COMPOUND	STRAIN	EC50a (μg/ml)	CC50b (μg/ml)	Selectivity Index c
CF-SD	A(H1N1)	16	>100	>6.1
	A(H3N2)	41	>100	>2.1
	A(H5N1)	33	>100	>3
	B	32	>100	>3
CF-SDM	A(H1N1)	18	>100	>5.6
	A(H3N2)	30	>100	>3.3
	A(H5N1)	>100	>100	0
	B	53	>100	>2
GF-SA	A(H1N1)	>100	>100	0
	A(H3N2)	>100	>100	0
	A(H5N1)	32	>100	>3
	B	36	>100	>3
GF-SD	A(H1N1)	34	>100	>3
	A(H3N2)	52	>100	>1.9
	A(H5N1)	>100	>100	0
	B	97	>100	>1
GF-SDM	A(H1N1)	33	>100	>3.1
	A(H3N2)	38	>100	>2.6
	A(H5N1)	19	>100	>5
	B	11	>100	>9
NF-SA	A(H1N1)	>100	>100	0
	A(H3N2)	>100	>100	0
	A(H5N1)	>100	>100	0
	B	80	>100	>1.3
NF-SD	A(H1N1)	>100	>100	0
	A(H3N2)	>100	>100	0
	A(H5N1)	>32	32	0
	B	>32	32	0
	A(H1N1)	3.7	>100	>27
Ribavirin	A(H3N2)	5.9	>100	>17
	A(H5N1)	4.3	>100	>23
	B	5.5	>100	>18

50% effective (virus-inhibitory) concentration determined by cytopathic effect inhibition assays, as quantified using neutral red.

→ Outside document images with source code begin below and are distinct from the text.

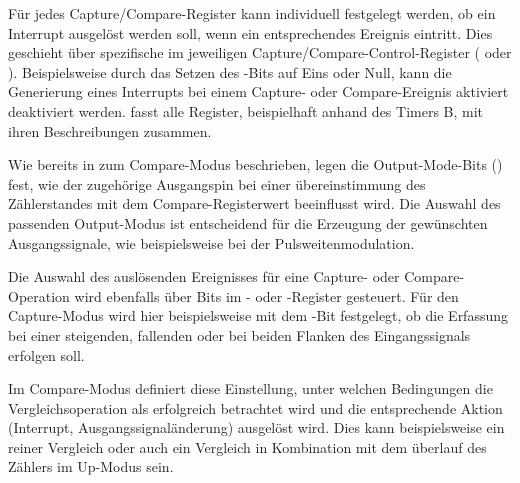 F\"ur jedes Capture/Compare-Register kann individuell festgelegt werden, ob ein Interrupt ausgel\"ost werden soll, wenn ein entsprechendes Ereignis eintritt. Dies geschieht \"uber spezifische  im jeweiligen Capture/Compare-Control-Register ( oder ). Beispielsweise durch das Setzen des -Bits auf Eins oder Null, kann die Generierung eines Interrupts bei einem Capture- oder Compare-Ereignis aktiviert \bzw deaktiviert werden.  fasst alle Register, beispielhaft anhand des Timers B, mit ihren Beschreibungen zusammen.

Wie bereits in  zum Compare-Modus beschrieben, legen die Output-Mode-Bits () fest, wie der zugeh\"orige Ausgangspin bei einer \"ubereinstimmung des Z\"ahlerstandes mit dem Compare-Registerwert beeinflusst wird. Die Auswahl des passenden Output-Modus ist entscheidend f\"ur die Erzeugung der gew\"unschten Ausgangssignale, wie beispielsweise bei der Pulsweitenmodulation.

Die Auswahl des ausl\"osenden Ereignisses f\"ur eine Capture- oder Compare-Operation wird ebenfalls \"uber Bits im - oder -Register gesteuert. F\"ur den Capture-Modus wird hier beispielsweise mit dem -Bit festgelegt, ob die Erfassung bei einer steigenden, fallenden oder bei beiden Flanken des Eingangssignals erfolgen soll. 

\newpage
Im Compare-Modus definiert diese Einstellung, unter welchen Bedingungen die Vergleichsoperation als erfolgreich betrachtet wird und die entsprechende Aktion (Interrupt, Ausgangssignal\"anderung) ausgel\"ost wird. Dies kann beispielsweise ein reiner Vergleich oder auch ein Vergleich in Kombination mit dem \"uberlauf des Z\"ahlers im Up-Modus sein. 

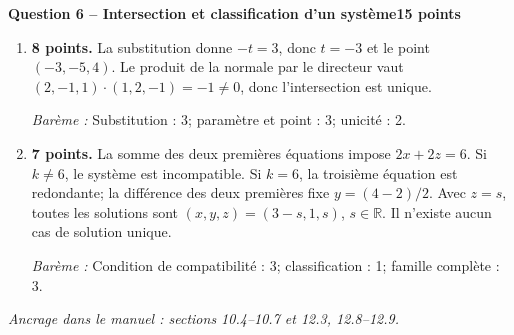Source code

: \documentclass[11pt,a4paper]{article}
\begin{document}
\newpage
{\large\bfseries Question 6 -- Intersection et classification d’un système}\hfill\textbf{15 points}\par
\begin{enumerate}
\item \textbf{8 points.} La substitution donne \(-t=3\), donc \(t=-3\) et le point \((-3,-5,4)\). Le produit de la normale par le directeur vaut \((2,-1,1)\cdot(1,2,-1)=-1\ne0\), donc l’intersection est unique.
\par{\small\textit{Barème : }Substitution : 3; paramètre et point : 3; unicité : 2.}
\item \textbf{7 points.} La somme des deux premières équations impose \(2x+2z=6\). Si \(k\ne6\), le système est incompatible. Si \(k=6\), la troisième équation est redondante; la différence des deux premières fixe \(y=(4-2)/2\). Avec \(z=s\), toutes les solutions sont \((x,y,z)=(3-s,1,s)\), \(s\in\mathbb R\). Il n’existe aucun cas de solution unique.
\par{\small\textit{Barème : }Condition de compatibilité : 3; classification : 1; famille complète : 3.}
\end{enumerate}
\vfill {\small\textit{Ancrage dans le manuel : sections 10.4--10.7 et 12.3, 12.8--12.9.}}
\end{document}
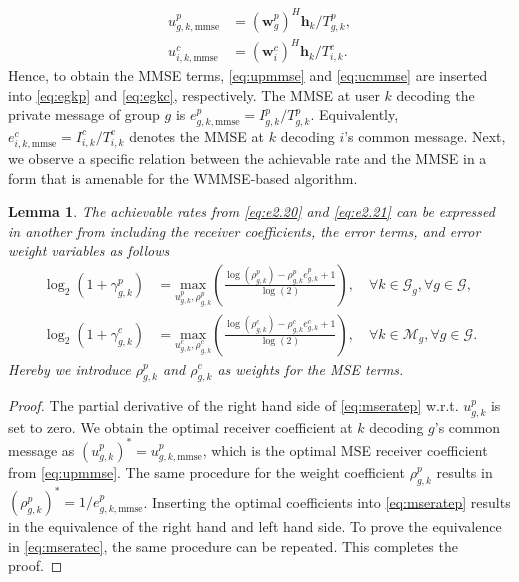 \documentclass[12pt,draftcls,onecolumn]{IEEEtran}
\newtheorem{lemma}{Lemma}
\theoremstyle{remark}
\theoremstyle{definition}
\begin{document}
{\begin{align}
	u_{g,k,\text{mmse}}^p &= (\mathbf{w}_g^p)^H \mathbf{h}_k / T_{g,k}^p, \label{eq:upmmse}\\
	u_{i,k,\text{mmse}}^c &= (\mathbf{w}_i^c)^H \mathbf{h}_k / T_{i,k}^c. \label{eq:ucmmse}
\end{align}
Hence, to obtain the MMSE terms, \eqref{eq:upmmse} and \eqref{eq:ucmmse} are inserted into \eqref{eq:egkp} and \eqref{eq:egkc}, respectively. The MMSE at user $k$ decoding the private message of group $g$ is $e_{g,k,\text{mmse}}^p = I_{g,k}^p / T_{g,k}^p$. Equivalently, $e_{i,k,\text{mmse}}^c = I_{i,k}^c / T_{i,k}^c$ denotes the MMSE at $k$ decoding $i$'s common message. Next, we observe a specific relation between the achievable rate and the MMSE in a form that is amenable for the WMMSE-based algorithm.
\begin{lemma}
	The achievable rates from \eqref{eq:e2.20} and \eqref{eq:e2.21} can be expressed in another from including the receiver coefficients, the error terms, and error weight variables as follows
	\begin{align}
		\log_2(1+\gamma_{g,k}^p) &= \underset{u_{g,k}^p,\rho_{g,k}^p}{\text{max}} \left( \frac{\log(\rho_{g,k}^p)-\rho_{g,k}^p e_{g,k}^p + 1}{\log(2)} \right), \quad \forall k \in \mathcal{G}_g, \forall g \in \mathcal{G} \label{eq:mseratep},\\
		\log_2(1+\gamma_{g,k}^c) &= \underset{u_{g,k}^c,\rho_{g,k}^c}{\text{max}} \left( \frac{\log(\rho_{g,k}^c)-\rho_{g,k}^c e_{g,k}^c + 1}{\log(2)} \right), \quad \forall k \in \mathcal{M}_g, \forall g \in \mathcal{G} \label{eq:mseratec}.
	\end{align}
	Hereby we introduce $\rho_{g,k}^p$ and $\rho_{g,k}^c$ as weights for the MSE terms.
\end{lemma}
\begin{proof}
	The partial derivative of the right hand side of \eqref{eq:mseratep} w.r.t. $u_{g,k}^p$ is set to zero. We obtain the optimal receiver coefficient at $k$ decoding $g$'s common message as $(u_{g,k}^p)^* = u_{g,k,\text{mmse}}^p$, which is the optimal MSE receiver coefficient from \eqref{eq:upmmse}. The same procedure for the weight coefficient $\rho_{g,k}^p$ results in $(\rho_{g,k}^p)^* = 1/{e_{g,k,\text{mmse}}^p}$. Inserting the optimal coefficients into \eqref{eq:mseratep} results in the equivalence of the right hand and left hand side. To prove the equivalence in \eqref{eq:mseratec}, the same procedure can be repeated. This completes the proof.

\end{proof}}
\end{document}

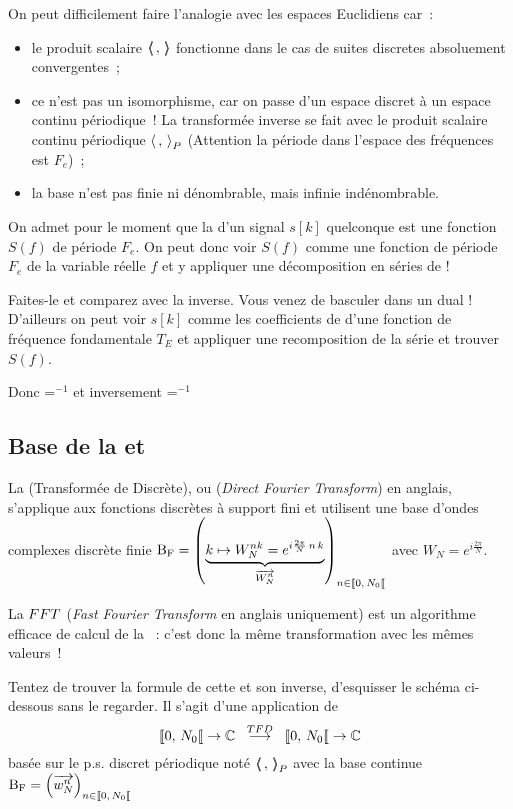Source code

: 

On peut difficilement faire l'analogie avec les espaces Euclidiens
car~:
\begin{itemize}
\item le produit scalaire $\langle\!\!\langle\,,\,\rangle\!\!\rangle$ fonctionne dans le cas de
  suites discretes absoluement convergentes~;
\item ce n'est pas un isomorphisme, car on passe d'un espace discret à
  un espace continu périodique~! La transformée inverse se fait avec
  le produit scalaire continu périodique $\langle\,,\,{\rangle}_P$ (Attention la
  période dans l'espace des fréquences est $F_e$)~;
\item la base n'est pas finie ni dénombrable, mais infinie
  indénombrable.
\end{itemize}


\begin{exercice}
  On admet pour le moment que la \TFSD{} d'un signal $s[k]$ quelconque
  est une fonction $S(f)$ de période $F_e$. On peut donc voir $S(f)$
  comme une fonction de période $F_e$ de la variable réelle $f$ et y
  appliquer une décomposition en séries de \Fourier{}!

  Faites-le et comparez avec la \TFSD{} inverse. Vous venez de
  basculer dans un dual ! D'ailleurs on peut voir $s[k]$ comme les
  coefficients de \Fourier{} d'une fonction de fréquence fondamentale
  $T_E$ et appliquer une recomposition de la série et trouver $S(f)$.

  Donc \TFSD{}=\sdf{}$^{-1}$ et inversement \sdf{}=\TFSD{}$^{-1}$
\end{exercice}

\subsection{Base de la \TFD{} et \FFT}

La \TFD{} (Transformée de \Fourier{} Discrète), ou \DFT{}
(\emph{Direct Fourier Transform}) en anglais, s'applique aux fonctions
discrètes à support fini et utilisent une base d'ondes complexes
discrète finie
$\Bf=\p{\caCest{k\mapsto W_N^{nk}=e^{i \frac{2
        \pi}{N}\,n\,k}}{\vec{W_N^{n}}}}_{n\in\SN0}$ avec
$W_N=e^{i \frac{2 \pi}{N}}$.

La $FFT{}$ (\emph{Fast Fourier Transform} en anglais uniquement) est
un algorithme efficace de calcul de la \TFD{}~: c'est donc la même
transformation avec les mêmes valeurs~!

\begin{exercice}
  Tentez de trouver la formule de cette \TFD{} et son inverse,
  d'esquisser le schéma ci-dessous sans le regarder. Il s'agit d'une
  application
  de $$\SN0\rightarrow\C\;\;\operateur{\TFD}\;\;\SN0\rightarrow\C$$
  basée sur le p.s. discret périodique noté $\langle\!\!\langle\,,\,{\rangle\!\!\rangle}_P$ avec la base
  continue $\Bf=\p{\vec{w_N^{n}}}_{n\in\SN0}$
\end{exercice}

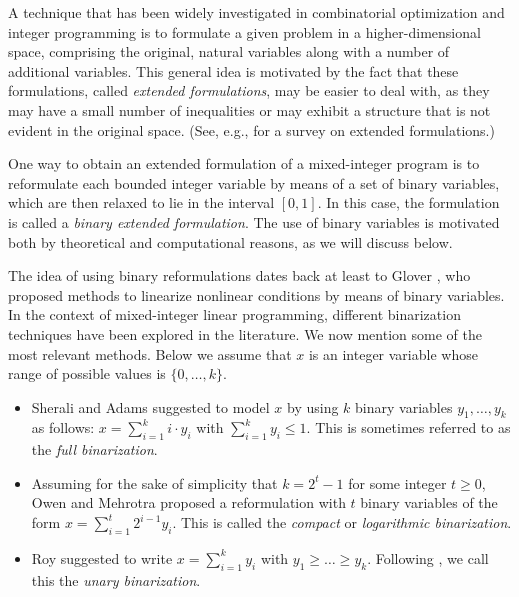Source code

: \documentclass[11pt,a4paper]{article}
\newcommand{\1}{\textbf{1}}
\begin{document}
A  technique that has been widely investigated in combinatorial optimization and integer  programming is to formulate a given problem in a higher-dimensional space, comprising  the original, natural variables along with a number of additional variables. This general idea is motivated by the fact that these formulations, called  {\em extended formulations}, may be easier to deal with, as they may have a small number of inequalities or may exhibit a structure that is not evident in the original space. (See, e.g., \cite{conforti2010extended} for a survey on extended formulations.)

One way to obtain an extended formulation of a mixed-integer program is to reformulate each bounded integer variable by means of a set of binary variables, which are then relaxed to lie in the interval $[0,1]$. In this case, the formulation is called a {\em binary extended formulation}. The use of binary variables is motivated both by theoretical and computational reasons, as we will discuss below.

The idea of using binary reformulations dates back at least to Glover \cite{glover1975improved}, who proposed methods to linearize nonlinear conditions by means of binary variables.  In the context of mixed-integer linear programming, different binarization techniques have been explored in the literature. We now mention some of the most relevant methods. Below we assume that $x$ is an integer variable whose range of possible values is $\{0,\dots,k\}$.
\begin{itemize}
\item Sherali and Adams \cite{sherali2013reformulation} suggested to model $x$ by using $k$ binary variables $y_1,\dots,y_k$ as follows: $x=\sum_{i=1}^ki\cdot y_i$ with $\sum_{i=1}^ky_i\le1$. This is sometimes referred to as the {\em full binarization}.
\item Assuming for the sake of simplicity that $k=2^t-1$ for some integer $t\ge0$, Owen and Mehrotra \cite{owen2002value} proposed a reformulation with $t$ binary variables of the form $x=\sum_{i=1}^t2^{i-1}y_i$. This is called the {\em compact} or {\em logarithmic binarization}.
\item Roy \cite{roy2007binarize} suggested to write $x=\sum_{i=1}^k y_i$ with $y_1\ge\dots\ge y_k$. Following \cite{dash2018binary}, we call this the {\em unary binarization}.
\end{itemize}
\end{document}
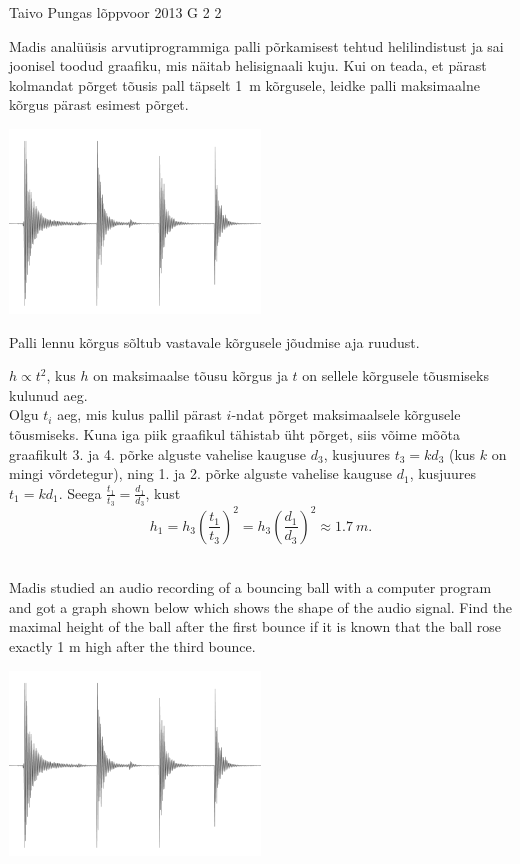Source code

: {Taivo Pungas} %
{lõppvoor} %
{2013} %
{G 2} %
{2} %
{
\ifStatement
Madis analüüsis arvutiprogrammiga palli põrkamisest tehtud helilindistust
ja sai joonisel  toodud graafiku, mis näitab helisignaali kuju.
Kui on teada, et pärast kolmandat põrget tõusis pall täpselt \SI{1}{m} kõrgusele,
leidke palli maksimaalne kõrgus pärast esimest põrget.
\begin{center}
\includegraphics[width=0.5\textwidth]{2013-v3g-02-pall}%
\end{center}
\fi


\ifHint
Palli lennu kõrgus sõltub vastavale kõrgusele jõudmise aja ruudust.
\fi


\ifSolution
$h \propto t^{2}$, kus $h$ on maksimaalse tõusu kõrgus ja $t$ on sellele kõrgusele tõusmiseks kulunud aeg.\\
Olgu $t_{i}$ aeg, mis kulus pallil pärast $i$-ndat põrget maksimaalsele kõrgusele tõusmiseks. Kuna iga piik graafikul tähistab üht põrget, siis võime mõõta graafikult 3. ja 4. põrke alguste vahelise kauguse $d_{3}$, kusjuures $t_{3}=kd_{3}$ (kus $k$ on mingi võrdetegur), ning 1. ja 2. põrke alguste vahelise kauguse $d_{1}$, kusjuures $t_{1}=kd_{1}$. Seega 
$\frac{t_{1}}{t_{3}}=\frac{d_{1}}{d_{3}}$, kust
$$h_{1}=h_{3}(\frac{t_{1}}{t_{3}})^{2}=h_{3}(\frac{d_{1}}{d_{3}})^{2} \approx \SI{1,7}{m}.$$\\
\fi


\ifEngStatement
Madis studied an audio recording of a bouncing ball with a computer program and got a graph shown below which shows the shape of the audio signal. Find the maximal height of the ball after the first bounce if it is known that the ball rose exactly 1 m high after the third bounce.
\begin{center}
\includegraphics[width=0.5\textwidth]{2013-v3g-02-pall}%
\end{center}
\fi


}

50% cytotoxic concentration to confluent uninfected cell monolayers.

CC50 divided by EC50.

The synthesized compounds were evaluated for antiHIV activity against HIV-1 replication in acutely infected MT-4 cells (Table 2). The 50% effective concentration (EC50) values of the compounds against the replication of HIV-1 were higher than the cytotoxic concentrations (CC50). Whereas the standard AZT (EC50) had 0.0064 μM against HIV-1 in MT-4 cells. Cytotoxic concentrations of test compounds were found to be 39-75 μM, whereas the standard AZT showed 65.9 μM in mock infected MT-4 cells Compound GF-SDM (CC50=39.44 μM)displayed marked cytostatic activity in the MT-4 cells. Presence of 2-pyrimidinyl/4,6-dimethyl-2-pyrimidinyl group in sulphonamide (SO2NH2) of N-sulphonamidomethyl piperzinyl flouroquinolone lead molecule is essential for antiviral activity against influenza viruses. Free SO2NH2 of N-sulphonamidomethyl piperizinyl flouroquinolone substitution will reduce the antiviral activity (Table 1). These lead molecules are suitable for designing newer derivatives against influenza viruses based upon promising antiviral activity seen.

TABLE 2

ANTIHIV ACTIVITY OF FLUOROQUINOLONES IN MT-4 CELLS

COMPOUND	EC50 (μM)	CC50 (μM)	Max Prot
GF-SA	> 58.71	58.71	1
GF-SD	> 70.10	70.10	1
NF-SA	> 75.55	75.55	0
NF-SD	> 66.85	66.85	1
NF-SDM	> 56.31	56.31	6
CF-SD	> 74.13	74.13	2
CF-SDM	> 70.79	70.79	0
GF-SDM	> 39.44	39.44	0
AZT	0.0064	64.5	106

a50% Effective concentration of compound, achieving 50% protection of MT-4 cells against the cytopathic effect of HIV. b50% Cytotoxic concentration of compound, required to reduce the viability of mock-infected MT-4 cells by 50%.